Professional indemnity insurance
From the PCR, a client is entitled to expect to be able to rely on the lawyer’s duty of care towards him/her. In default by a solicitor, a client may sue; and s/hecan expect to be indemnified by the solicitor’s professional indemnity insurance policy (PIIP).
For example: a solicitor is at court and agrees with an individual to advise outside court, or is asked by the court to assist an unrepresented client? From the moment advice is given the PCR has passed; and the lawyer’s PIIP is on risk. That the policy is on risk is not because a lawyer has carried out all the POCA and other file-opening tests which SRA and other practice rules may require; or (say) because his/her firm’s file opening manual dictates certain steps; or a client care letter is sent out; or because the firm wants to decide on whether it will make money out of the case. No: it is because if (1) the client alters his/her position (even in the slightest way) (2) as a result of the advice given, and (3) that position is worsened because the solicitor’s advice is negligent, then damages may follow.

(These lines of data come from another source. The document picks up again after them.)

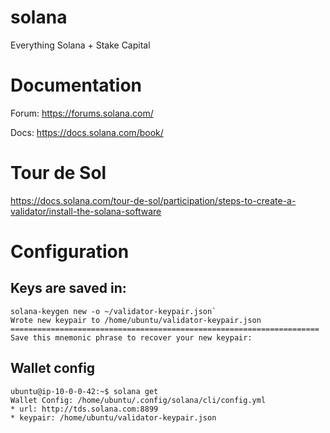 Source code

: # solana
Everything Solana + Stake Capital 

# Documentation

Forum: https://forums.solana.com/

Docs: https://docs.solana.com/book/

# Tour de Sol

https://docs.solana.com/tour-de-sol/participation/steps-to-create-a-validator/install-the-solana-software

# Configuration

## Keys are saved in: 

```
solana-keygen new -o ~/validator-keypair.json`
Wrote new keypair to /home/ubuntu/validator-keypair.json
=====================================================================
Save this mnemonic phrase to recover your new keypair:
```
## Wallet config

```
ubuntu@ip-10-0-0-42:~$ solana get
Wallet Config: /home/ubuntu/.config/solana/cli/config.yml
* url: http://tds.solana.com:8899
* keypair: /home/ubuntu/validator-keypair.json
```
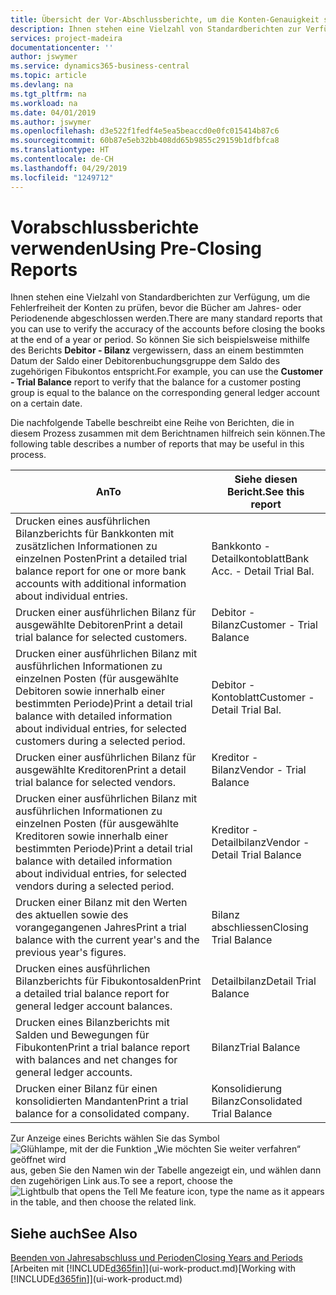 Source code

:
 ```yaml
---
title: Übersicht der Vor-Abschlussberichte, um die Konten-Genauigkeit sicherzustellen| Microsoft Docs
description: Ihnen stehen eine Vielzahl von Standardberichten zur Verfügung, um die Fehlerfreiheit der Konten zu prüfen, bevor die Bücher am Jahres- oder Periodenende abgeschlossen werden.
services: project-madeira
documentationcenter: ''
author: jswymer
ms.service: dynamics365-business-central
ms.topic: article
ms.devlang: na
ms.tgt_pltfrm: na
ms.workload: na
ms.date: 04/01/2019
ms.author: jswymer
ms.openlocfilehash: d3e522f1fedf4e5ea5beaccd0e0fc015414b87c6
ms.sourcegitcommit: 60b87e5eb32bb408dd65b9855c29159b1dfbfca8
ms.translationtype: HT
ms.contentlocale: de-CH
ms.lasthandoff: 04/29/2019
ms.locfileid: "1249712"
---
```

# <a name="using-pre-closing-reports"></a><span data-ttu-id="c7bd9-103">Vorabschlussberichte verwenden</span><span class="sxs-lookup"><span data-stu-id="c7bd9-103">Using Pre-Closing Reports</span></span>
<span data-ttu-id="c7bd9-104">Ihnen stehen eine Vielzahl von Standardberichten zur Verfügung, um die Fehlerfreiheit der Konten zu prüfen, bevor die Bücher am Jahres- oder Periodenende abgeschlossen werden.</span><span class="sxs-lookup"><span data-stu-id="c7bd9-104">There are many standard reports that you can use to verify the accuracy of the accounts before closing the books at the end of a year or period.</span></span> <span data-ttu-id="c7bd9-105">So können Sie sich beispielsweise mithilfe des Berichts **Debitor - Bilanz** vergewissern, dass an einem bestimmten Datum der Saldo einer Debitorenbuchungsgruppe dem Saldo des zugehörigen Fibukontos entspricht.</span><span class="sxs-lookup"><span data-stu-id="c7bd9-105">For example, you can use the **Customer - Trial Balance** report to verify that the balance for a customer posting group is equal to the balance on the corresponding general ledger account on a certain date.</span></span>

<span data-ttu-id="c7bd9-106">Die nachfolgende Tabelle beschreibt eine Reihe von Berichten, die in diesem Prozess zusammen mit dem Berichtnamen hilfreich sein können.</span><span class="sxs-lookup"><span data-stu-id="c7bd9-106">The following table describes a number of reports that may be useful in this process.</span></span>

| <span data-ttu-id="c7bd9-107">An</span><span class="sxs-lookup"><span data-stu-id="c7bd9-107">To</span></span> | <span data-ttu-id="c7bd9-108">Siehe diesen Bericht.</span><span class="sxs-lookup"><span data-stu-id="c7bd9-108">See this report</span></span> |
| --- | --- |
| <span data-ttu-id="c7bd9-109">Drucken eines ausführlichen Bilanzberichts für Bankkonten mit zusätzlichen Informationen zu einzelnen Posten</span><span class="sxs-lookup"><span data-stu-id="c7bd9-109">Print a detailed trial balance report for one or more bank accounts with additional information about individual entries.</span></span> |<span data-ttu-id="c7bd9-110">Bankkonto - Detailkontoblatt</span><span class="sxs-lookup"><span data-stu-id="c7bd9-110">Bank Acc. - Detail Trial Bal.</span></span> |
| <span data-ttu-id="c7bd9-111">Drucken einer ausführlichen Bilanz für ausgewählte Debitoren</span><span class="sxs-lookup"><span data-stu-id="c7bd9-111">Print a detail trial balance for selected customers.</span></span> |<span data-ttu-id="c7bd9-112">Debitor - Bilanz</span><span class="sxs-lookup"><span data-stu-id="c7bd9-112">Customer - Trial Balance</span></span> |
| <span data-ttu-id="c7bd9-113">Drucken einer ausführlichen Bilanz mit ausführlichen Informationen zu einzelnen Posten (für ausgewählte Debitoren sowie innerhalb einer bestimmten Periode)</span><span class="sxs-lookup"><span data-stu-id="c7bd9-113">Print a detail trial balance with detailed information about individual entries, for selected customers during a selected period.</span></span> |<span data-ttu-id="c7bd9-114">Debitor - Kontoblatt</span><span class="sxs-lookup"><span data-stu-id="c7bd9-114">Customer - Detail Trial Bal.</span></span> |
| <span data-ttu-id="c7bd9-115">Drucken einer ausführlichen Bilanz für ausgewählte Kreditoren</span><span class="sxs-lookup"><span data-stu-id="c7bd9-115">Print a detail trial balance for selected vendors.</span></span> |<span data-ttu-id="c7bd9-116">Kreditor - Bilanz</span><span class="sxs-lookup"><span data-stu-id="c7bd9-116">Vendor - Trial Balance</span></span> |
| <span data-ttu-id="c7bd9-117">Drucken einer ausführlichen Bilanz mit ausführlichen Informationen zu einzelnen Posten (für ausgewählte Kreditoren sowie innerhalb einer bestimmten Periode)</span><span class="sxs-lookup"><span data-stu-id="c7bd9-117">Print a detail trial balance with detailed information about individual entries, for selected vendors during a selected period.</span></span> |<span data-ttu-id="c7bd9-118">Kreditor - Detailbilanz</span><span class="sxs-lookup"><span data-stu-id="c7bd9-118">Vendor - Detail Trial Balance</span></span> |
| <span data-ttu-id="c7bd9-119">Drucken einer Bilanz mit den Werten des aktuellen sowie des vorangegangenen Jahres</span><span class="sxs-lookup"><span data-stu-id="c7bd9-119">Print a trial balance with the current year's and the previous year's figures.</span></span> |<span data-ttu-id="c7bd9-120">Bilanz abschliessen</span><span class="sxs-lookup"><span data-stu-id="c7bd9-120">Closing Trial Balance</span></span> |
| <span data-ttu-id="c7bd9-121">Drucken eines ausführlichen Bilanzberichts für Fibukontosalden</span><span class="sxs-lookup"><span data-stu-id="c7bd9-121">Print a detailed trial balance report for general ledger account balances.</span></span> |<span data-ttu-id="c7bd9-122">Detailbilanz</span><span class="sxs-lookup"><span data-stu-id="c7bd9-122">Detail Trial Balance</span></span> |
| <span data-ttu-id="c7bd9-123">Drucken eines Bilanzberichts mit Salden und Bewegungen für Fibukonten</span><span class="sxs-lookup"><span data-stu-id="c7bd9-123">Print a trial balance report with balances and net changes for general ledger accounts.</span></span> |<span data-ttu-id="c7bd9-124">Bilanz</span><span class="sxs-lookup"><span data-stu-id="c7bd9-124">Trial Balance</span></span> |
| <span data-ttu-id="c7bd9-125">Drucken einer Bilanz für einen konsolidierten Mandanten</span><span class="sxs-lookup"><span data-stu-id="c7bd9-125">Print a trial balance for a consolidated company.</span></span> |<span data-ttu-id="c7bd9-126">Konsolidierung Bilanz</span><span class="sxs-lookup"><span data-stu-id="c7bd9-126">Consolidated Trial Balance</span></span> |

<span data-ttu-id="c7bd9-127">Zur Anzeige eines Berichts wählen Sie das Symbol ![Glühlampe, mit der die Funktion „Wie möchten Sie weiter verfahren“ geöffnet wird](media/ui-search/search_small.png "Wie möchten Sie weiter verfahren?") aus, geben Sie den Namen win der Tabelle angezeigt ein, und wählen dann den zugehörigen Link aus.</span><span class="sxs-lookup"><span data-stu-id="c7bd9-127">To see a report, choose the ![Lightbulb that opens the Tell Me feature](media/ui-search/search_small.png "Tell me what you want to do") icon, type the name as it appears in the table, and then choose the related link.</span></span>

## <a name="see-also"></a><span data-ttu-id="c7bd9-128">Siehe auch</span><span class="sxs-lookup"><span data-stu-id="c7bd9-128">See Also</span></span>
[<span data-ttu-id="c7bd9-129">Beenden von Jahresabschluss und Perioden</span><span class="sxs-lookup"><span data-stu-id="c7bd9-129">Closing Years and Periods</span></span>](year-close-years-periods.md)  
<span data-ttu-id="c7bd9-130">[Arbeiten mit [!INCLUDE[d365fin](includes/d365fin_md.md)]](ui-work-product.md)</span><span class="sxs-lookup"><span data-stu-id="c7bd9-130">[Working with [!INCLUDE[d365fin](includes/d365fin_md.md)]](ui-work-product.md)</span></span>

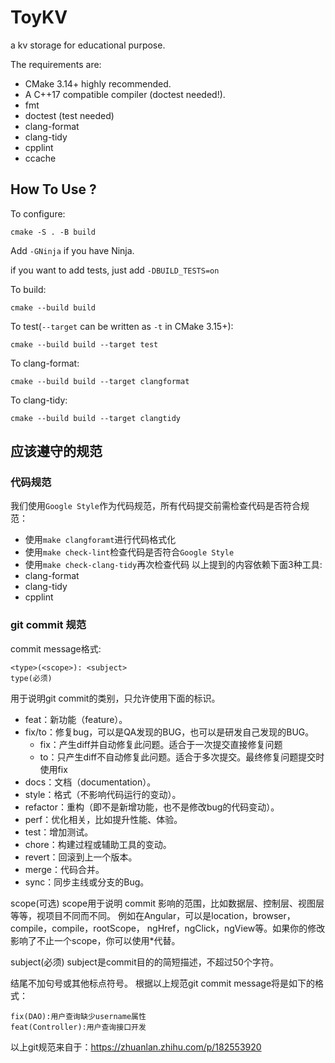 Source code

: # ToyKV
a kv storage for educational purpose.

The requirements are:
- CMake 3.14+ highly recommended.
- A C++17 compatible compiler (doctest needed!).
- fmt
- doctest (test needed)
- clang-format 
- clang-tidy 
- cpplint
- ccache

## How To Use ?
To configure:
```
cmake -S . -B build
```
Add `-GNinja` if you have Ninja.

if you want to add tests, just add `-DBUILD_TESTS=on`  

To build:
```
cmake --build build
```

To test(`--target` can be written as `-t` in CMake 3.15+):
```
cmake --build build --target test
```

To clang-format:
```
cmake --build build --target clangformat
```

To clang-tidy:
```
cmake --build build --target clangtidy
```

## 应该遵守的规范

### 代码规范
我们使用`Google Style`作为代码规范，所有代码提交前需检查代码是否符合规范：
- 使用`make clangforamt`进行代码格式化
- 使用`make check-lint`检查代码是否符合`Google Style`
- 使用`make check-clang-tidy`再次检查代码
以上提到的内容依赖下面3种工具:
- clang-format
- clang-tidy
- cpplint

### git commit 规范
commit message格式:
```
<type>(<scope>): <subject>
type(必须)
```
用于说明git commit的类别，只允许使用下面的标识。
- feat：新功能（feature）。
- fix/to：修复bug，可以是QA发现的BUG，也可以是研发自己发现的BUG。
  - fix：产生diff并自动修复此问题。适合于一次提交直接修复问题
  - to：只产生diff不自动修复此问题。适合于多次提交。最终修复问题提交时使用fix
- docs：文档（documentation）。
- style：格式（不影响代码运行的变动）。
- refactor：重构（即不是新增功能，也不是修改bug的代码变动）。
- perf：优化相关，比如提升性能、体验。
- test：增加测试。
- chore：构建过程或辅助工具的变动。
- revert：回滚到上一个版本。
- merge：代码合并。
- sync：同步主线或分支的Bug。

scope(可选)
scope用于说明 commit 影响的范围，比如数据层、控制层、视图层等等，视项目不同而不同。
例如在Angular，可以是location，browser，compile，compile，rootScope， ngHref，ngClick，ngView等。如果你的修改影响了不止一个scope，你可以使用*代替。

subject(必须)
subject是commit目的的简短描述，不超过50个字符。

结尾不加句号或其他标点符号。
根据以上规范git commit message将是如下的格式：
```
fix(DAO):用户查询缺少username属性 
feat(Controller):用户查询接口开发
```
以上git规范来自于：https://zhuanlan.zhihu.com/p/182553920
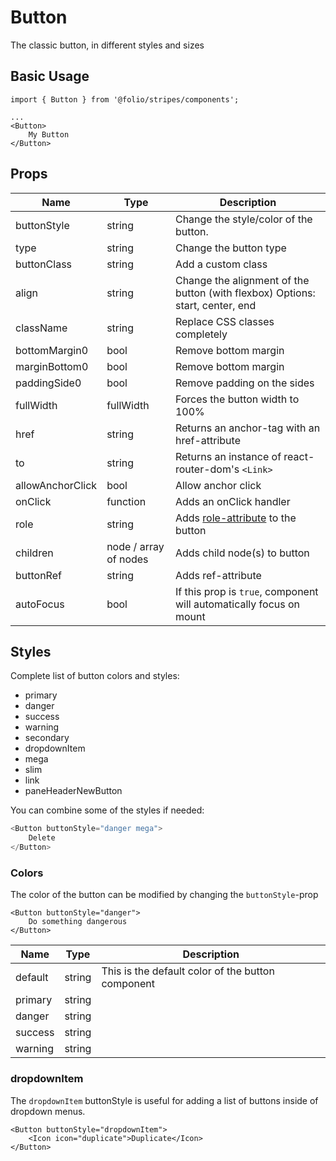 # Button

The classic button, in different styles and sizes

## Basic Usage

```
import { Button } from '@folio/stripes/components';

...
<Button>
    My Button
</Button>
```

## Props
Name | Type | Description
--- | --- | ---
buttonStyle | string | Change the style/color of the button. |
type | string | Change the button type |
buttonClass | string | Add a custom class |
align | string | Change the alignment of the button (with flexbox) Options: start, center, end |
className | string | Replace CSS classes completely |
bottomMargin0 | bool | Remove bottom margin |
marginBottom0 | bool | Remove bottom margin |
paddingSide0 | bool | Remove padding on the sides |
fullWidth | fullWidth | Forces the button width to 100% |
href | string | Returns an anchor-tag with an href-attribute |
to | string | Returns an instance of react-router-dom's `<Link>` |
allowAnchorClick | bool | Allow anchor click |
onClick | function | Adds an onClick handler |
role | string | Adds [role-attribute](https://www.w3.org/wiki/PF/XTech/HTML5/RoleAttribute) to the button |,
children | node / array of nodes | Adds child node(s) to button |
buttonRef | string | Adds ref-attribute |
autoFocus | bool | If this prop is `true`, component will automatically focus on mount | |

## Styles
Complete list of button colors and styles:
- primary
- danger
- success
- warning
- secondary
- dropdownItem
- mega
- slim
- link
- paneHeaderNewButton

You can combine some of the styles if needed:
```js
<Button buttonStyle="danger mega">
    Delete
</Button>
```

### Colors
The color of the button can be modified by changing the `buttonStyle`-prop

```
<Button buttonStyle="danger">
    Do something dangerous
</Button>
```

Name | Type | Description
--- | --- | ---
default | string | This is the default color of the button component
primary | string | |
danger | string | |
success | string | |
warning | string | |

### dropdownItem
The `dropdownItem` buttonStyle is useful for adding a list of buttons inside of dropdown menus.

```
<Button buttonStyle="dropdownItem">
    <Icon icon="duplicate">Duplicate</Icon>
</Button>
```
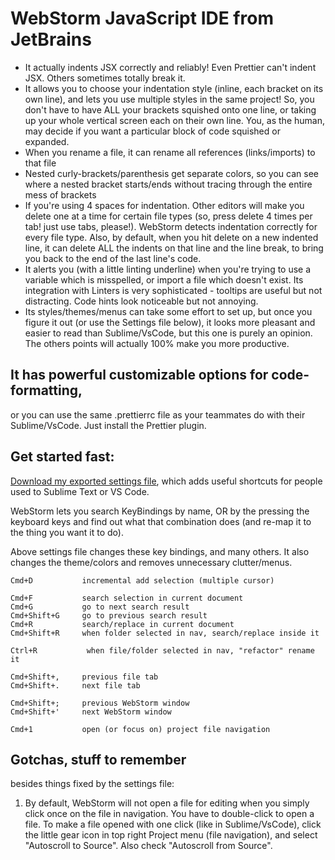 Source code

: # WebStorm JavaScript IDE from JetBrains

* It actually indents JSX correctly and reliably! Even Prettier can't indent JSX. Others sometimes totally break it.  
* It allows you to choose your indentation style \(inline, each bracket on its own line\), and lets you use multiple styles in the same project! So, you don't have to have ALL your brackets squished onto one line, or taking up your whole vertical screen each on their own line. You, as the human, may decide if you want a particular block of code squished or expanded.  
* When you rename a file, it can rename all references \(links/imports\) to that file  
* Nested curly-brackets/parenthesis get separate colors, so you can see where a nested bracket starts/ends without tracing through the entire mess of brackets  
* If you're using 4 spaces for indentation. Other editors will make you delete one at a time for certain file types \(so, press delete 4 times per tab! just use tabs, please!\). WebStorm detects indentation correctly for every file type. Also, by default, when you hit delete on a new indented line, it can delete ALL the indents on that line and the line break, to bring you back to the end of the last line's code.  
* It alerts you \(with a little linting underline\) when you're trying to use a variable which is misspelled, or import a file which doesn't exist. Its integration with Linters is very sophisticated - tooltips are useful but not distracting. Code hints look noticeable but not annoying.  
* Its styles/themes/menus can take some effort to set up, but once you figure it out \(or use the Settings file below\), it looks more pleasant and easier to read than Sublime/VsCode, but this one is purely an opinion. The others points will actually 100% make you more productive.  

## It has powerful customizable options for code-formatting,

or you can use the same .prettierrc file as your teammates do with their Sublime/VsCode. Just install the Prettier plugin.

## Get started fast:

[Download my exported settings file](https://github.com/paulshorey/notes/raw/master/files/linked/WebStormSettings.zip), which adds useful shortcuts for people used to Sublime Text or VS Code.

WebStorm lets you search KeyBindings by name, OR by the pressing the keyboard keys and find out what that combination does \(and re-map it to the thing you want it to do\).

Above settings file changes these key bindings, and many others. It also changes the theme/colors and removes unnecessary clutter/menus.

```text
Cmd+D           incremental add selection (multiple cursor)  

Cmd+F           search selection in current document  
Cmd+G           go to next search result  
Cmd+Shift+G     go to previous search result  
Cmd+R           search/replace in current document  
Cmd+Shift+R     when folder selected in nav, search/replace inside it  

Ctrl+R           when file/folder selected in nav, "refactor" rename it  

Cmd+Shift+,     previous file tab  
Cmd+Shift+.     next file tab  

Cmd+Shift+;     previous WebStorm window  
Cmd+Shift+'     next WebStorm window  

Cmd+1           open (or focus on) project file navigation
```

## Gotchas, stuff to remember

besides things fixed by the settings file:

1. By default, WebStorm will not open a file for editing when you simply click once on the file in navigation. You have to double-click to open a file. To make a file opened with one click \(like in Sublime/VsCode\), click the little gear icon in top right Project menu \(file navigation\), and select "Autoscroll to Source". Also check "Autoscroll from Source".  

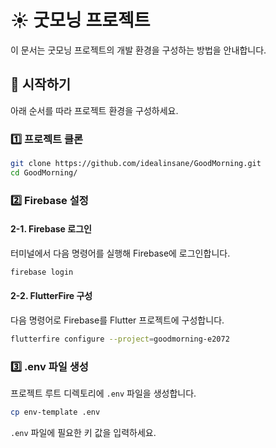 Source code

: # ☀️ 굿모닝 프로젝트

이 문서는 굿모닝 프로젝트의 개발 환경을 구성하는 방법을 안내합니다.

## 🚀 시작하기

아래 순서를 따라 프로젝트 환경을 구성하세요.

### 1️⃣ 프로젝트 클론

```bash
git clone https://github.com/idealinsane/GoodMorning.git
cd GoodMorning/
```

### 2️⃣ Firebase 설정

#### 2-1. Firebase 로그인

터미널에서 다음 명령어를 실행해 Firebase에 로그인합니다.

```bash
firebase login
```

#### 2-2. FlutterFire 구성

다음 명령어로 Firebase를 Flutter 프로젝트에 구성합니다.

```bash
flutterfire configure --project=goodmorning-e2072
```


### 3️⃣ .env 파일 생성

프로젝트 루트 디렉토리에 `.env` 파일을 생성합니다.

```bash
cp env-template .env
```

`.env` 파일에 필요한 키 값을 입력하세요.
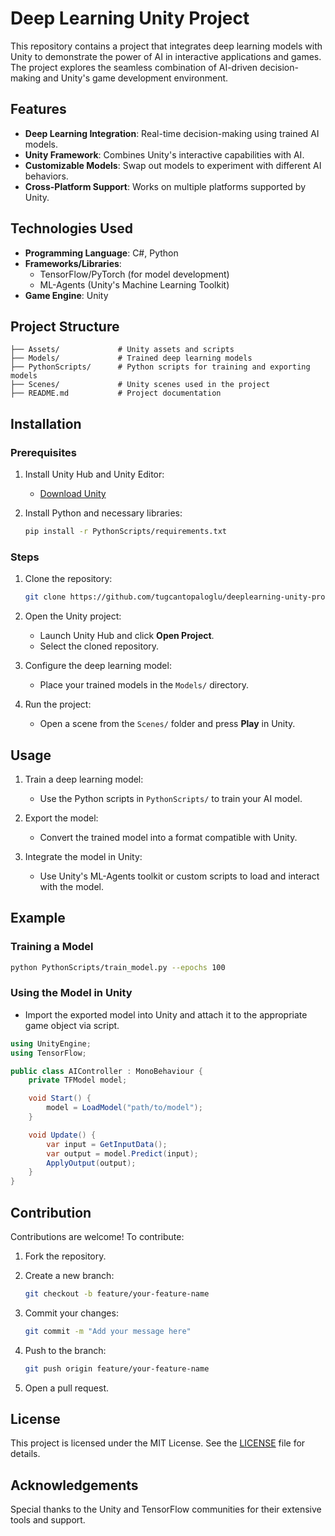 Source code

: # Deep Learning Unity Project

This repository contains a project that integrates deep learning models with Unity to demonstrate the power of AI in interactive applications and games. The project explores the seamless combination of AI-driven decision-making and Unity's game development environment.

## Features

- **Deep Learning Integration**: Real-time decision-making using trained AI models.
- **Unity Framework**: Combines Unity's interactive capabilities with AI.
- **Customizable Models**: Swap out models to experiment with different AI behaviors.
- **Cross-Platform Support**: Works on multiple platforms supported by Unity.

## Technologies Used

- **Programming Language**: C#, Python
- **Frameworks/Libraries**:
  - TensorFlow/PyTorch (for model development)
  - ML-Agents (Unity's Machine Learning Toolkit)
- **Game Engine**: Unity

## Project Structure

```
├── Assets/             # Unity assets and scripts
├── Models/             # Trained deep learning models
├── PythonScripts/      # Python scripts for training and exporting models
├── Scenes/             # Unity scenes used in the project
├── README.md           # Project documentation
```

## Installation

### Prerequisites

1. Install Unity Hub and Unity Editor:
   - [Download Unity](https://unity.com/download)

2. Install Python and necessary libraries:

   ```bash
   pip install -r PythonScripts/requirements.txt
   ```

### Steps

1. Clone the repository:

   ```bash
   git clone https://github.com/tugcantopaloglu/deeplearning-unity-project.git
   ```

2. Open the Unity project:
   - Launch Unity Hub and click **Open Project**.
   - Select the cloned repository.

3. Configure the deep learning model:
   - Place your trained models in the `Models/` directory.

4. Run the project:
   - Open a scene from the `Scenes/` folder and press **Play** in Unity.

## Usage

1. Train a deep learning model:
   - Use the Python scripts in `PythonScripts/` to train your AI model.

2. Export the model:
   - Convert the trained model into a format compatible with Unity.

3. Integrate the model in Unity:
   - Use Unity's ML-Agents toolkit or custom scripts to load and interact with the model.

## Example

### Training a Model

```bash
python PythonScripts/train_model.py --epochs 100
```

### Using the Model in Unity

- Import the exported model into Unity and attach it to the appropriate game object via script.

```csharp
using UnityEngine;
using TensorFlow;

public class AIController : MonoBehaviour {
    private TFModel model;

    void Start() {
        model = LoadModel("path/to/model");
    }

    void Update() {
        var input = GetInputData();
        var output = model.Predict(input);
        ApplyOutput(output);
    }
}
```

## Contribution

Contributions are welcome! To contribute:

1. Fork the repository.
2. Create a new branch:

   ```bash
   git checkout -b feature/your-feature-name
   ```

3. Commit your changes:

   ```bash
   git commit -m "Add your message here"
   ```

4. Push to the branch:

   ```bash
   git push origin feature/your-feature-name
   ```

5. Open a pull request.

## License

This project is licensed under the MIT License. See the [LICENSE](LICENSE) file for details.

## Acknowledgements

Special thanks to the Unity and TensorFlow communities for their extensive tools and support.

And what of the three defining premises for a contract? These operate in the retainer context as follows:
- Intention to create legal relations The client may not realise it, but the act of seeking advice evinces an intention in him/her to create legal relations;
- There is offer and acceptance: (a) the request for advice, (b) the offer of advice and (c) the accepting of that advice by listening and altering (albeit only fractionally) an individual’s position based on that advice; and
- Consideration: an implied term of the above is that the lawyer can charge: in consideration of my giving advice to an individual I may render a bill (that I chose not to do so, does not lessen the fact of my right so to do: consideration passes whether I charge or not).
It follows that at the point where a solicitor starts to advise (the PCR), a contract of retainer is born and the potential for professional negligence (however slight) arises. The professional indemnity insurer is on risk and the PIIP provides cover.
Solicitor’s breach of contract of retainer
A retainer contract engages contract law. Its consequences echo mostly in tort (and may involve questions of professional practice and the SRA Code (http://www.sra.org.uk/solicitors/handbook/code/content.page). Damages are amongst the remedies for both.
A client may terminate a retainer at will. The solicitor can only terminate for cause (SRA Code Ch 1 IB(1.26); and see eg Buxton v Mills-Owens  EWCA Civ 122; circumstances in which a retainer may be legitimately terminated are summarised in my Practice of Family Law (Jordans (2012) chapter 4).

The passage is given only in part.